Supreme Court of Vermont

December 14, 2018

State of Vermont
v.
Rein Kolts

          On Appeal from Superior Court, Addison Unit, Criminal Division Samuel Hoar, Jr., J.

          David Tartter, Deputy State's Attorney, Montpelier, for Plaintiff-Appellee.

          Matthew Valerio, Defender General, and Joshua S. O'Hara, Appellate Defender, Montpelier, for Defendant-Appellant.

          PRESENT: Reiber, C.J., Skoglund, Robinson, Eaton and Carroll, JJ.

          CARROLL, J.

         ¶ 1. Defendant appeals his conviction by a jury for aggravated sexual assault of a child. On appeal he makes four arguments. First, he claims that his confession-that he repeatedly had sex with his niece, A.H.-should have been suppressed because law enforcement obtained it by interrogating him in a custodial setting without advising him of his Miranda rights. He also claims that his confession was involuntary because he was coerced by police. Next, defendant argues that the trial court abused its discretion when it excluded testimony by his two expert witnesses. Last, defendant asserts that the trial court erred when it instructed the jury that it could decide that he confessed voluntarily even if it determined that the police's use of psychological tactics contributed to his confession. We affirm.

         ¶ 2. In the spring of 2014, Detective Sergeant Ruth Whitney of the Addison County Sheriff's Department received a tip from an officer in New Hampshire to investigate defendant for having sexually assaulted his niece, A.H., a New Hampshire resident. A.H. had reported to New Hampshire officials that defendant repeatedly assaulted her over the course of the previous two years when she visited him in Vermont, starting when she was eleven years old. Detective Whitney interviewed A.H. and then interviewed defendant. As detailed below, defendant confessed to Whitney that he had repeatedly had sex with A.H. He was arrested and subsequently charged.

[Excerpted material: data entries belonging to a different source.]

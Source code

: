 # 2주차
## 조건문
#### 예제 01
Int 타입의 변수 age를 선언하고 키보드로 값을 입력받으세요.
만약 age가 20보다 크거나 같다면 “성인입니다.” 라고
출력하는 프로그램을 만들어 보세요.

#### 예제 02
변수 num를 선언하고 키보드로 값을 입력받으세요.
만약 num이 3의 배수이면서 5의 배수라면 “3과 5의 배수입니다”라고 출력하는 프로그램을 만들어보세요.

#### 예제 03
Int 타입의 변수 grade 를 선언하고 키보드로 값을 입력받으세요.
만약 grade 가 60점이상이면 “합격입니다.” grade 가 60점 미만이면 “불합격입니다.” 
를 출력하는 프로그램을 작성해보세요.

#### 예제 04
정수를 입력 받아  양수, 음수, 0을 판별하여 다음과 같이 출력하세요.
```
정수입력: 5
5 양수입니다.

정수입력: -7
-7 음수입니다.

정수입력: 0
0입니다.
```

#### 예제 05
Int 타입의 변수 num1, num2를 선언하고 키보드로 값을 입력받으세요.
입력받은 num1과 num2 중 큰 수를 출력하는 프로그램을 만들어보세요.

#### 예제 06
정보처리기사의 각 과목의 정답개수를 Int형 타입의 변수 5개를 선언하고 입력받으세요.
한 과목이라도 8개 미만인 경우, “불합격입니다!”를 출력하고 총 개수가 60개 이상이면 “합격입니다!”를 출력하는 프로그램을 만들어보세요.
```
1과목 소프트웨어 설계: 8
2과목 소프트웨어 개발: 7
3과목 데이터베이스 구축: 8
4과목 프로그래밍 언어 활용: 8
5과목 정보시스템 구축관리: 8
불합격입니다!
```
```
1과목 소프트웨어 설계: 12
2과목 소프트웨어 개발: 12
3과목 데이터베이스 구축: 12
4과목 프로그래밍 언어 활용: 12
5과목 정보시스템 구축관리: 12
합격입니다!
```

         ¶ 3. Defendant moved to suppress his confession. The trial court held a motion hearing at which Detective Whitney testified. After accepting supplemental briefing, the court denied defendant's motion. Also before trial, defense counsel notified the State that defendant planned to call two experts in clinical psychology, Paula Nath and Charles Rossi, to testify about why, in their opinion, defendant's confession was false. After deposing them the State moved to exclude their testimony from trial for failing to meet the requirements of Vermont Rule of Evidence 702. The court held a motion hearing at which Nath testified. Transcripts from both expert depositions were admitted and defense counsel proffered the conclusions to which Rossi would testify at trial, if permitted. The court granted the State's motion to exclude and later denied defendant's motion to reconsider.

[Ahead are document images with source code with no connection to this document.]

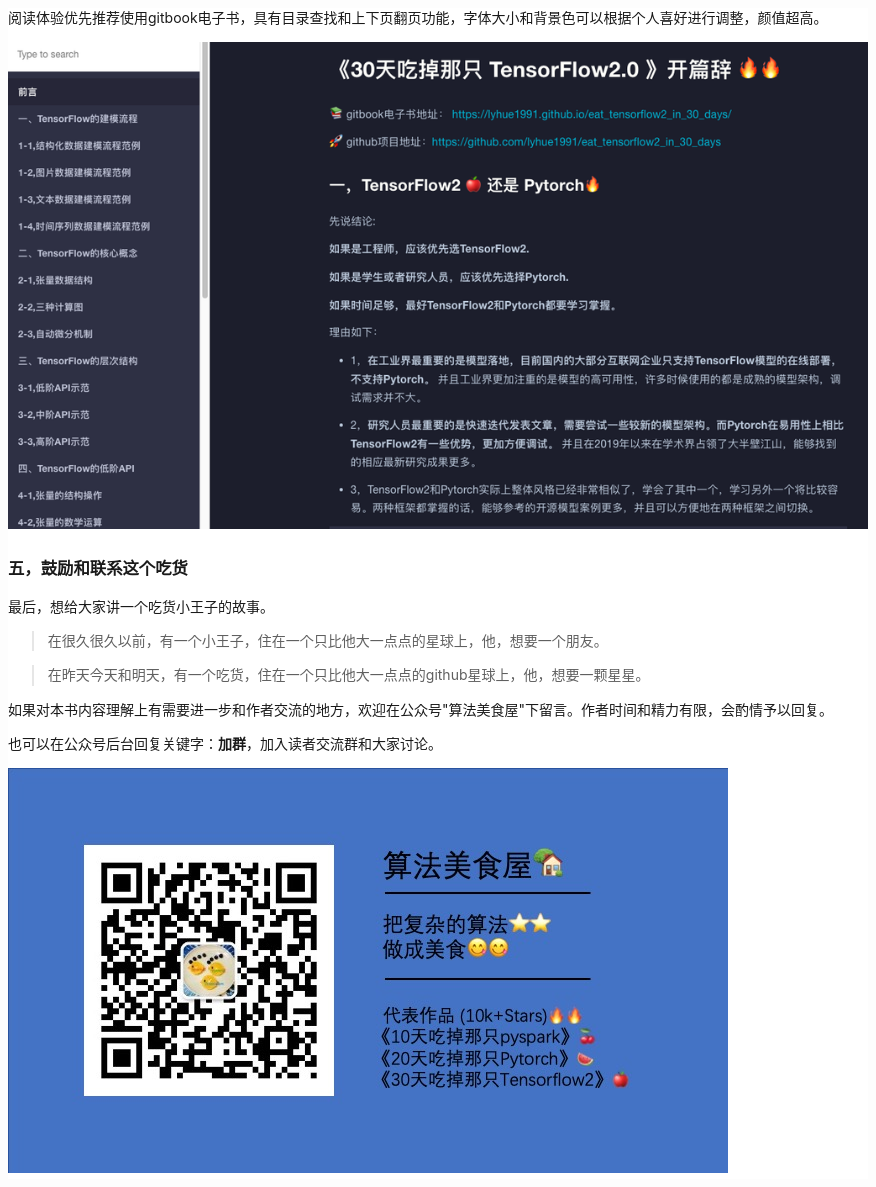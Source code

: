 阅读体验优先推荐使用gitbook电子书，具有目录查找和上下页翻页功能，字体大小和背景色可以根据个人喜好进行调整，颜值超高。

![](./data/gitbook电子书.png)




### 五，鼓励和联系这个吃货


最后，想给大家讲一个吃货小王子的故事。

>在很久很久以前，有一个小王子，住在一个只比他大一点点的星球上，他，想要一个朋友。

>在昨天今天和明天，有一个吃货，住在一个只比他大一点点的github星球上，他，想要一颗星星。

如果对本书内容理解上有需要进一步和作者交流的地方，欢迎在公众号"算法美食屋"下留言。作者时间和精力有限，会酌情予以回复。

也可以在公众号后台回复关键字：**加群**，加入读者交流群和大家讨论。

![image.png](./data/算法美食屋二维码.jpg)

         ¶ 4. Defendant was tried by a jury and convicted of aggravated sexual assault of a child and aggravated sexual assault of a victim under thirteen. By stipulation, the trial court only entered judgment on the count for aggravated assault of a child. Defendant now appeals. I. Defendant's Suppression Motion

         ¶ 5. Defendant argues that the trial court should have granted his suppression motion on two grounds. First, he should have been given Miranda warnings because he was in custody when he was interviewed by Detective Whitney. Second, his confession was involuntary. This Court accepts a trial court's factual findings regarding a suppression motion unless they are clearly erroneous. State v. Pontbriand, 2005 VT 20, ¶ 12, 178 Vt. 120, 878 A.2d 227. But we review legal conclusions-such as whether law enforcement conducted a non-custodial interrogation and whether defendant confessed voluntarily-de novo. Id.

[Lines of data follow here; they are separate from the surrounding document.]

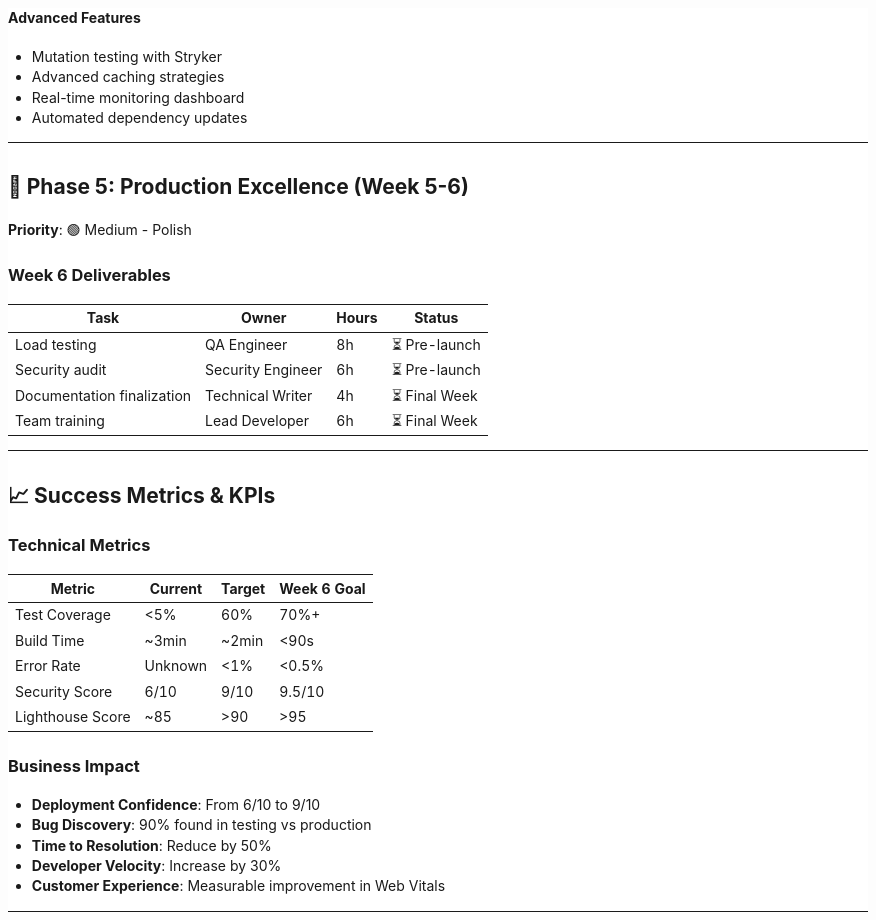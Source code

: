 #### Advanced Features

- Mutation testing with Stryker
- Advanced caching strategies
- Real-time monitoring dashboard
- Automated dependency updates

---

## 🚀 Phase 5: Production Excellence (Week 5-6)

**Priority**: 🟢 Medium - Polish

### Week 6 Deliverables

| Task                       | Owner             | Hours | Status        |
| -------------------------- | ----------------- | ----- | ------------- |
| Load testing               | QA Engineer       | 8h    | ⏳ Pre-launch |
| Security audit             | Security Engineer | 6h    | ⏳ Pre-launch |
| Documentation finalization | Technical Writer  | 4h    | ⏳ Final Week |
| Team training              | Lead Developer    | 6h    | ⏳ Final Week |

---

## 📈 Success Metrics & KPIs

### Technical Metrics

| Metric           | Current | Target | Week 6 Goal |
| ---------------- | ------- | ------ | ----------- |
| Test Coverage    | <5%     | 60%    | 70%+        |
| Build Time       | ~3min   | ~2min  | <90s        |
| Error Rate       | Unknown | <1%    | <0.5%       |
| Security Score   | 6/10    | 9/10   | 9.5/10      |
| Lighthouse Score | ~85     | >90    | >95         |

### Business Impact

- **Deployment Confidence**: From 6/10 to 9/10
- **Bug Discovery**: 90% found in testing vs production
- **Time to Resolution**: Reduce by 50%
- **Developer Velocity**: Increase by 30%
- **Customer Experience**: Measurable improvement in Web Vitals

---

         ¶ 6. The trial court found the following facts in connection with the suppression motion, which are supported by the record and unchallenged by defendant on appeal. After receiving a tip from New Hampshire officials, Detective Whitney began her investigation by interviewing A.H. Then she notified the Vermont Department for Children and Families (DCF) of the allegations. DCF alerted the Shoreham School District, where defendant worked as a bus driver. The school district suspended him from work and told him to contact DCF. An official with DCF told defendant to contact Detective Whitney to find out why he was suspended. He telephoned her twice but did not reach her. She called back and asked to speak to him in person either at the police station or his home. Defendant selected the station and agreed to come in the next morning. He drove himself. He was not, to any degree of consequence, impaired by drugs.[1]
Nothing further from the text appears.